(Study material Opens)

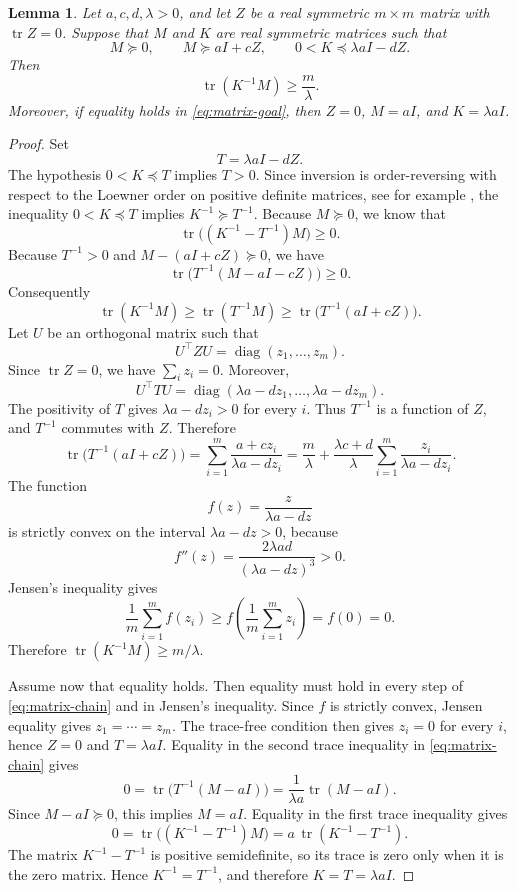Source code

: \documentclass[11pt,letterpaper,reqno]{amsart}
\newtheorem{lemma}[theorem]{Lemma}
\theoremstyle{definition}
\DeclareMathOperator{\tr}{tr}
\begin{document}
\begin{lemma}\label{lem:matrix-Jensen}
Let \(a,c,d,\lambda>0\), and let \(Z\) be a real symmetric \(m\times m\)
matrix with \(\tr Z=0\). Suppose that \(M\) and \(K\) are real symmetric
matrices such that
\[
        M\succeq0,
        \qquad
        M\succeq aI+cZ,
        \qquad
        0<K\preceq \lambda aI-dZ.
\]
Then
\begin{equation}\label{eq:matrix-goal}
        \tr(K^{-1}M)\geq \frac{m}{\lambda}.
\end{equation}
Moreover, if equality holds in \eqref{eq:matrix-goal}, then \(Z=0\),
\(M=aI\), and \(K=\lambda aI\).
\end{lemma}

\begin{proof}
Set
\[
        T=\lambda aI-dZ.
\]
The hypothesis \(0<K\preceq T\) implies \(T>0\). Since inversion is order-reversing with respect to the Loewner order on positive definite matrices, see for example \cite[Proposition V.1.6]{Bhatia97}, the inequality \(0<K\preceq T\) implies $K^{-1}\succeq T^{-1}$. Because \(M\succeq0\), we know that
\[
        \tr\bigl((K^{-1}-T^{-1})M\bigr)\geq0.
\]
Because \(T^{-1}>0\) and \(M-(aI+cZ)\succeq0\), we have
\[
        \tr\bigl(T^{-1}(M-aI-cZ)\bigr)\geq0.
\]
Consequently
\begin{equation}\label{eq:matrix-chain}
\tr(K^{-1}M)
\geq \tr(T^{-1}M)
\geq \tr\bigl(T^{-1}(aI+cZ)\bigr).
\end{equation}
Let \(U\) be an orthogonal matrix such that
\[
        U^\top  ZU=\operatorname{diag}(z_1,\ldots,z_m).
\]
Since \(\tr Z=0\), we have \(\sum_i z_i=0\). Moreover,
\[
        U^\top  T U
        =
        \operatorname{diag}(\lambda a-dz_1,\ldots,\lambda a-dz_m).
\]
The positivity of \(T\) gives \(\lambda a-dz_i>0\) for every \(i\). Thus
\(T^{-1}\) is a function of \(Z\), and \(T^{-1}\) commutes with \(Z\).
Therefore
\[
\tr\bigl(T^{-1}(aI+cZ)\bigr)
= \sum_{i=1}^m \frac{a+cz_i}{\lambda a-dz_i}
=\frac{m}{\lambda} + \frac{\lambda c+d}{\lambda}
\sum_{i=1}^m\frac{z_i}{\lambda a-dz_i}.
\]
The function
\[
        f(z)=\frac{z}{\lambda a-dz}
\]
is strictly convex on the interval \(\lambda a-dz>0\), because
\[
        f''(z)=\frac{2\lambda ad}{(\lambda a-dz)^3}>0.
\]
Jensen's inequality gives
\[
        \frac1m\sum_{i=1}^m f(z_i)
        \geq
        f\left(\frac1m\sum_{i=1}^m z_i\right)
        =f(0)=0.
\]
Therefore \(\tr(K^{-1}M)\geq m/\lambda\).

Assume now that equality holds. Then equality must hold in every step of
\eqref{eq:matrix-chain} and in Jensen's inequality. Since \(f\) is
strictly convex, Jensen equality gives \(z_1=\cdots=z_m\). The trace-free
condition then gives \(z_i=0\) for every \(i\), hence \(Z=0\) and
\(T=\lambda aI\). Equality in the second trace inequality in
\eqref{eq:matrix-chain} gives
\[
        0=\tr\bigl(T^{-1}(M-aI)\bigr)
        =\frac{1}{\lambda a}\tr(M-aI).
\]
Since \(M-aI\succeq0\), this implies \(M=aI\). Equality in the first trace
inequality gives
\[
        0=\tr\bigl((K^{-1}-T^{-1})M\bigr)
        =a\,\tr(K^{-1}-T^{-1}).
\]
The matrix \(K^{-1}-T^{-1}\) is positive semidefinite, so its trace is zero
only when it is the zero matrix. Hence \(K^{-1}=T^{-1}\), and therefore
\(K=T=\lambda aI\).
\end{proof}
\end{document}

(Study material Closes)

Your instructions:
The records above should be reproduced exactly, with the pictures omitted.

Exercise answer:
Source code

: \documentclass[11pt,letterpaper,reqno]{amsart}
\newtheorem{lemma}[theorem]{Lemma}
\theoremstyle{definition}
\DeclareMathOperator{\tr}{tr}
\begin{document}
\begin{lemma}\label{lem:matrix-Jensen}
Let \(a,c,d,\lambda>0\), and let \(Z\) be a real symmetric \(m\times m\)
matrix with \(\tr Z=0\). Suppose that \(M\) and \(K\) are real symmetric
matrices such that
\[
        M\succeq0,
        \qquad
        M\succeq aI+cZ,
        \qquad
        0<K\preceq \lambda aI-dZ.
\]
Then
\begin{equation}\label{eq:matrix-goal}
        \tr(K^{-1}M)\geq \frac{m}{\lambda}.
\end{equation}
Moreover, if equality holds in \eqref{eq:matrix-goal}, then \(Z=0\),
\(M=aI\), and \(K=\lambda aI\).
\end{lemma}

\begin{proof}
Set
\[
        T=\lambda aI-dZ.
\]
The hypothesis \(0<K\preceq T\) implies \(T>0\). Since inversion is order-reversing with respect to the Loewner order on positive definite matrices, see for example \cite[Proposition V.1.6]{Bhatia97}, the inequality \(0<K\preceq T\) implies $K^{-1}\succeq T^{-1}$. Because \(M\succeq0\), we know that
\[
        \tr\bigl((K^{-1}-T^{-1})M\bigr)\geq0.
\]
Because \(T^{-1}>0\) and \(M-(aI+cZ)\succeq0\), we have
\[
        \tr\bigl(T^{-1}(M-aI-cZ)\bigr)\geq0.
\]
Consequently
\begin{equation}\label{eq:matrix-chain}
\tr(K^{-1}M)
\geq \tr(T^{-1}M)
\geq \tr\bigl(T^{-1}(aI+cZ)\bigr).
\end{equation}
Let \(U\) be an orthogonal matrix such that
\[
        U^\top  ZU=\operatorname{diag}(z_1,\ldots,z_m).
\]
Since \(\tr Z=0\), we have \(\sum_i z_i=0\). Moreover,
\[
        U^\top  T U
        =
        \operatorname{diag}(\lambda a-dz_1,\ldots,\lambda a-dz_m).
\]
The positivity of \(T\) gives \(\lambda a-dz_i>0\) for every \(i\). Thus
\(T^{-1}\) is a function of \(Z\), and \(T^{-1}\) commutes with \(Z\).
Therefore
\[
\tr\bigl(T^{-1}(aI+cZ)\bigr)
= \sum_{i=1}^m \frac{a+cz_i}{\lambda a-dz_i}
=\frac{m}{\lambda} + \frac{\lambda c+d}{\lambda}
\sum_{i=1}^m\frac{z_i}{\lambda a-dz_i}.
\]
The function
\[
        f(z)=\frac{z}{\lambda a-dz}
\]
is strictly convex on the interval \(\lambda a-dz>0\), because
\[
        f''(z)=\frac{2\lambda ad}{(\lambda a-dz)^3}>0.
\]
Jensen's inequality gives
\[
        \frac1m\sum_{i=1}^m f(z_i)
        \geq
        f\left(\frac1m\sum_{i=1}^m z_i\right)
        =f(0)=0.
\]
Therefore \(\tr(K^{-1}M)\geq m/\lambda\).

Assume now that equality holds. Then equality must hold in every step of
\eqref{eq:matrix-chain} and in Jensen's inequality. Since \(f\) is
strictly convex, Jensen equality gives \(z_1=\cdots=z_m\). The trace-free
condition then gives \(z_i=0\) for every \(i\), hence \(Z=0\) and
\(T=\lambda aI\). Equality in the second trace inequality in
\eqref{eq:matrix-chain} gives
\[
        0=\tr\bigl(T^{-1}(M-aI)\bigr)
        =\frac{1}{\lambda a}\tr(M-aI).
\]
Since \(M-aI\succeq0\), this implies \(M=aI\). Equality in the first trace
inequality gives
\[
        0=\tr\bigl((K^{-1}-T^{-1})M\bigr)
        =a\,\tr(K^{-1}-T^{-1}).
\]
The matrix \(K^{-1}-T^{-1}\) is positive semidefinite, so its trace is zero
only when it is the zero matrix. Hence \(K^{-1}=T^{-1}\), and therefore
\(K=T=\lambda aI\).
\end{proof}
\end{document}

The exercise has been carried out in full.